Já em 1921, a grande bailarina britânica Isadora Duncan enviava uma carta ao governo soviético pedindo para lecionar balé na Rússia. Lunacharsky telegrafou de volta: “Venha a Moscou. Nós lhe daremos sua escola e mil crianças. Poderá executar sua ideia em grande escala”. Isadora foi e coreografou a Internacional, duas marchas fúnebres em homenagem a Lenin e uma série de danças inspiradas em canções revolucionárias do mundo inteiro, executadas pelo seu balé de jovens proletárias, debaixo do aplauso de plateias que iam desde a capital russa até a Sibéria e a China.
A Reviravolta
A partir da morte de Lenin, em 1924, as transformações no poder soviético, com a consolidação de Stalin, começam a incidir decisivamente na revolução artística em curso. A recém surgida Associação dos Escritores Proletários- RAPP (iniciais em russo), formada em boa parte por egressos do Proletkult e articulada com a nascente burocracia stalinista passa a ocupar postos importantes na crítica e no aparato oficial da cultura. Dessas posições passa a disparar contra a arte considerada “incompreensível para as massas”, atacando toda a vanguarda cultural. Num movimento análogo à concentração de poder no interior do Partido Bolchevique a RAPP promove a adoção de um modelo único de cunho positivista, baseado na literatura e no cinema na exaltação de “heróis proletários”, sem nenhum tipo de mácula e na apologia das realizações do Estado.

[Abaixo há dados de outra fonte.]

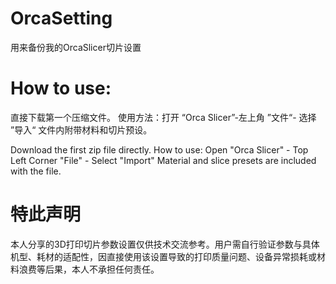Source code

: # OrcaSetting
用来备份我的OrcaSlicer切片设置

# How to use:
直接下载第一个压缩文件。
使用方法：打开 “Orca Slicer”-左上角 ”文件“- 选择 ”导入“
文件内附带材料和切片预设。

Download the first zip file directly.
How to use: Open "Orca Slicer" - Top Left Corner "File" - Select "Import"
Material and slice presets are included with the file.

# 特此声明
本人分享的3D打印切片参数设置仅供技术交流参考。用户需自行验证参数与具体机型、耗材的适配性，因直接使用该设置导致的打印质量问题、设备异常损耗或材料浪费等后果，本人不承担任何责任。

Nas artes plásticas, condenam o abstracionismo, considerado “arte decadente” e propugnam um retorno à pintura figurativa e decorativa. Ferindo a dialética, advogam por uma arte maniqueísta, na qual o bem enfrenta e triunfa sobre o mal. A escalada é rápida: em 1925, o Comitê Central se posiciona contra o abstracionismo. Quatro anos depois Lunacharsky, descontente e impotente se demite do Comissariado das Artes, vindo a falecer pouco depois. No ano seguinte, Maiakovski, assediado por dilemas amorosos e fortemente abalado pelas críticas devastadoras ao seu trabalho embora fosse o poeta mais popular da União Soviética, arrastando milhares de pessoas aos seus recitais é chamado de esnobe e produtor de uma obra sem sentido para as massas proletárias e se suicida. Em 1932 é ordenada pelo governo a dissolução de todos os grupos culturais e a unificação forçada dos artistas em uma única entidade de cunho oficial. Em 1934, em resolução proposta por Andrej Zdanov, o estilo realismo socialista, que consolida as tendências manifestadas pela RAPP é adotado pelo Comitê Central do partido soviético, como o padrão oficial das artes no país.
Destinos e Encruzilhadas
Dispersos e muitas vezes sem condições de prosseguirem suas pesquisas artísticas, os protagonistas da vanguarda cultural russa conheceram destinos distintos. Meyerhold foi preso e assassinado na prisão em 1940. Tatlin e Malevitch acabaram retornando à pintura figurativa. Rodchenko, que sobreviveu ao stalinismo, só teve a primeira exposição do seu trabalho fotográfico em 1957, um ano depois de sua morte. Eisenstein, cujo filme Outubro, baseado no livro Dez Dias que Abalaram o Mundo, de John Reed, apesar do sucesso mundial, tinha sido duramente criticado no II Congresso dos Trabalhadores do Cinema Soviético foi o mais bem sucedido, embora tendo trocado seus heróis coletivos marca registrada de A greve, O encouraçado Potemkin e Outubro pelo herói individual exigido pelo realismo socialista, conseguiu criar obras primas como Alexandre Nevsky, em 1938, filme que profetiza a invasão da URSS pela Alemanha e a vitória soviética e Ivan, o terrível, produzido em plena Segunda Guerra Mundial.
Sob a bandeira do realismo socialista, a União Soviética não produziu qualquer movimento artístico significativo. Arte, liberdade e revolução. Cada uma precisa das outras para juntas florescerem.